GANGNEUNG, South Korea (AP) — Ted-Jan Bloemen finally broke the Dutch hold on the top step of the podium at the Olympic Oval.
The Canadian speedskater, who was born in the Netherlands but moved to Canada four years ago, won the 10,000 meters Thursday in an Olympic record time.
Defending champion Jorrit Bergsma took and silver and Dutch teammate Sven Kramer again failed to win the one Olympic race he most craves. Missing power and pace, Kramer slumped to sixth, well behind surprise bronze medalist Nicola Tumolero of Italy.
"It just wasn't good enough. I didn't hit it," said Kramer, the 5,000-meter champion at the Pyeongchang Games. "I knew the 10 was going to be very tough. And Ted-Jan Bloemen skated a fantastic time."
Bloemen moved to Canada after he failed to make the Dutch team four years ago, a decision that paid golden dividends on Thursday.
"I felt right at home in Canada. Everything fell into place," Bloemen, who has also broken Kramer's world record since he made the switch, told Dutch broadcaster NOS. "I am so proud I made it and so thankful to my team."
Bloemen took silver behind Kramer in the 5,000, and his style proved he was in the form of his life.
"The 5 gave me so much confidence," he said.
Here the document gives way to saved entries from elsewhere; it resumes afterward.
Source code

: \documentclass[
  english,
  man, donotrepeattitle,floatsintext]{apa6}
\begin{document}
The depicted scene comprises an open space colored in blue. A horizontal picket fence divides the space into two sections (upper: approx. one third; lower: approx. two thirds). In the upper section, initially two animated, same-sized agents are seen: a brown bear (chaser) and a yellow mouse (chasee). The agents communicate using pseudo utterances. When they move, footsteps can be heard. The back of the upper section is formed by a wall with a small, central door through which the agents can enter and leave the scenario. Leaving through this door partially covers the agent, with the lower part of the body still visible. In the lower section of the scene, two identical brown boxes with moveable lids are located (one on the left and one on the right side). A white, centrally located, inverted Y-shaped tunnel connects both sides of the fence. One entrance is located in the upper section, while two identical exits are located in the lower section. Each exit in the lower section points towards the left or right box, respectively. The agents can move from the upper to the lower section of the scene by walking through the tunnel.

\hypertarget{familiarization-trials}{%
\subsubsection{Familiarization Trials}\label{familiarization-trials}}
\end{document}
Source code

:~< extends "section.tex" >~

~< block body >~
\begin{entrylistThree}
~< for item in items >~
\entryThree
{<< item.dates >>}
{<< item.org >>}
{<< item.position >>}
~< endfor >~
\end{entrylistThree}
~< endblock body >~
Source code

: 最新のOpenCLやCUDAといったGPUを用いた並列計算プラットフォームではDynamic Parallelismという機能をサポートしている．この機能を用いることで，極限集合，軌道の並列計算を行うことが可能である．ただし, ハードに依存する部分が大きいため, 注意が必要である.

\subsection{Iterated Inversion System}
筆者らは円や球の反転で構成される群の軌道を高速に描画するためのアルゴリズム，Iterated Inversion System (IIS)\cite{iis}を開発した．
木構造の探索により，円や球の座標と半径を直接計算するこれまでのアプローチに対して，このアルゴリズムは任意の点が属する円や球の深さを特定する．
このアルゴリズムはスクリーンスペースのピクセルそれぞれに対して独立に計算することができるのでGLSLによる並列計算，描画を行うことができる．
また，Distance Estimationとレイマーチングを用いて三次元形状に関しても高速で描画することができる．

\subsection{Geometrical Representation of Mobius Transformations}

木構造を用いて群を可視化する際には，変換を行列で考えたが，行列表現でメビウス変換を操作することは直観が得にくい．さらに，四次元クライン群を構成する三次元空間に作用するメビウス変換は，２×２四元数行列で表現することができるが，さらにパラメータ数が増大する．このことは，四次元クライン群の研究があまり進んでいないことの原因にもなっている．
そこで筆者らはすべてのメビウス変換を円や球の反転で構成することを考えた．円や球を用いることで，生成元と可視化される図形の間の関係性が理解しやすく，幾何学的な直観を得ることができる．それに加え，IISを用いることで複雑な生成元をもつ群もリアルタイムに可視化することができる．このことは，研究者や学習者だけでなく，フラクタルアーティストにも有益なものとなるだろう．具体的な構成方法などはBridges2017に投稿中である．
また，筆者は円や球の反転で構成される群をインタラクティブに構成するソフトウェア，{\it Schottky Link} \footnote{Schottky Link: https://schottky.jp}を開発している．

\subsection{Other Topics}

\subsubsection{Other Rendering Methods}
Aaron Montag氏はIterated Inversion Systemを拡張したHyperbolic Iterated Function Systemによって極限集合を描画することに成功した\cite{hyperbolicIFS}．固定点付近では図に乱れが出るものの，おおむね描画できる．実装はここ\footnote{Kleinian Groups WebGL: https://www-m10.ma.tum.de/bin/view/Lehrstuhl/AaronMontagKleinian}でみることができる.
Bergsma moved stylishly from the start and saved his energy for the second half of the grueling race. He kicked up his speed around the six-kilometer mark and even lapped his direct opponent, Davide Ghiotto, to set the first Olympic record of the day.
It was a tough challenge for the two favorites to follow.
Bloemen set off at a blistering pace, already three seconds ahead of Bergsma by the two-kilometer mark. He maintained the lead for much of the time but briefly could not match Bergsma's pace.
At the end, Bloemen went into overdrive and secured the victory.
Arms wide open, his smile at its widest, Bloemen clenched his fists as he crossed the line. His time of 12 minutes, 39.77 seconds beat Bergsma by 2.21 seconds. Tumolero earned bronze in 12:54.32.
Kramer raced after Bloemen and the tension was high at the oval. The skater who had dominated the grueling event at every competition except the Olympics couldn't manage to get to the pace that made him famous.
With two kilometers to go, Kramer's coach, Bart Schouten, congratulated Bloemen and held him in a warm embrace, knowing not even his best skater could recover from such a deficit.
Crossing the line, Kramer looked stunned and glided up to Bloemen to congratulate the new champion as he held the Canadian flag aloft.